--- START ---

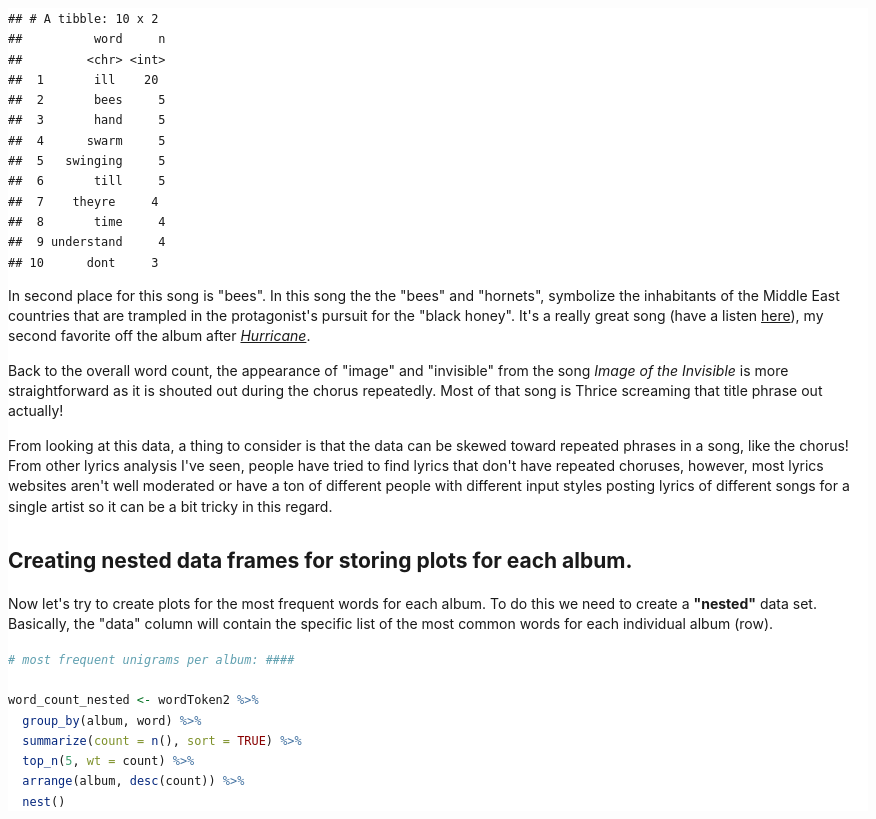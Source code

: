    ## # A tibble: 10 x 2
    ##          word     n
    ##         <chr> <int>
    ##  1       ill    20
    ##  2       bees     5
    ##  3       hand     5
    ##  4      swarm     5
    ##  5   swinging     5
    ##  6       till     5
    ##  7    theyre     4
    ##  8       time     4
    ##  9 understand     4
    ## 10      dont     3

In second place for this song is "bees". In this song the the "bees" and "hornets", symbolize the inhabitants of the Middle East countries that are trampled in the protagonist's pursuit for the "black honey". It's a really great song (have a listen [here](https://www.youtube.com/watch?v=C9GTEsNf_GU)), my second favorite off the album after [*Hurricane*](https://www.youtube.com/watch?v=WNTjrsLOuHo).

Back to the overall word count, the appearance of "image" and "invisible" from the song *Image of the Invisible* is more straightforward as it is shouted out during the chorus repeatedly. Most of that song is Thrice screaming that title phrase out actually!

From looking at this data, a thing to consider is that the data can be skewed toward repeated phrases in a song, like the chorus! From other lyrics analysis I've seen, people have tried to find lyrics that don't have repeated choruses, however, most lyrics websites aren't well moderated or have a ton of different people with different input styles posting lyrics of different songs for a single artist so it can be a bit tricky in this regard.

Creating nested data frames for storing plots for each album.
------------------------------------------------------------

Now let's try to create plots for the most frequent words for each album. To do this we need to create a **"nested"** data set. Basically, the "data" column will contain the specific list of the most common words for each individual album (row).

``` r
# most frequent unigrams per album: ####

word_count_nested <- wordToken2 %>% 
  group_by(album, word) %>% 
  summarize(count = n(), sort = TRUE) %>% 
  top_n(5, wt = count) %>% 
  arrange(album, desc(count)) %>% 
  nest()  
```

--- END ---

▸ Work instruction
An exact restatement of every record is required. Omit the images.

▸ Exercise solution
Source code

:    ## # A tibble: 10 x 2
    ##          word     n
    ##         <chr> <int>
    ##  1       ill    20
    ##  2       bees     5
    ##  3       hand     5
    ##  4      swarm     5
    ##  5   swinging     5
    ##  6       till     5
    ##  7    theyre     4
    ##  8       time     4
    ##  9 understand     4
    ## 10      dont     3

In second place for this song is "bees". In this song the the "bees" and "hornets", symbolize the inhabitants of the Middle East countries that are trampled in the protagonist's pursuit for the "black honey". It's a really great song (have a listen [here](https://www.youtube.com/watch?v=C9GTEsNf_GU)), my second favorite off the album after [*Hurricane*](https://www.youtube.com/watch?v=WNTjrsLOuHo).

Back to the overall word count, the appearance of "image" and "invisible" from the song *Image of the Invisible* is more straightforward as it is shouted out during the chorus repeatedly. Most of that song is Thrice screaming that title phrase out actually!

From looking at this data, a thing to consider is that the data can be skewed toward repeated phrases in a song, like the chorus! From other lyrics analysis I've seen, people have tried to find lyrics that don't have repeated choruses, however, most lyrics websites aren't well moderated or have a ton of different people with different input styles posting lyrics of different songs for a single artist so it can be a bit tricky in this regard.

Creating nested data frames for storing plots for each album.
------------------------------------------------------------

Now let's try to create plots for the most frequent words for each album. To do this we need to create a **"nested"** data set. Basically, the "data" column will contain the specific list of the most common words for each individual album (row).

``` r
# most frequent unigrams per album: ####

word_count_nested <- wordToken2 %>% 
  group_by(album, word) %>% 
  summarize(count = n(), sort = TRUE) %>% 
  top_n(5, wt = count) %>% 
  arrange(album, desc(count)) %>% 
  nest()  
```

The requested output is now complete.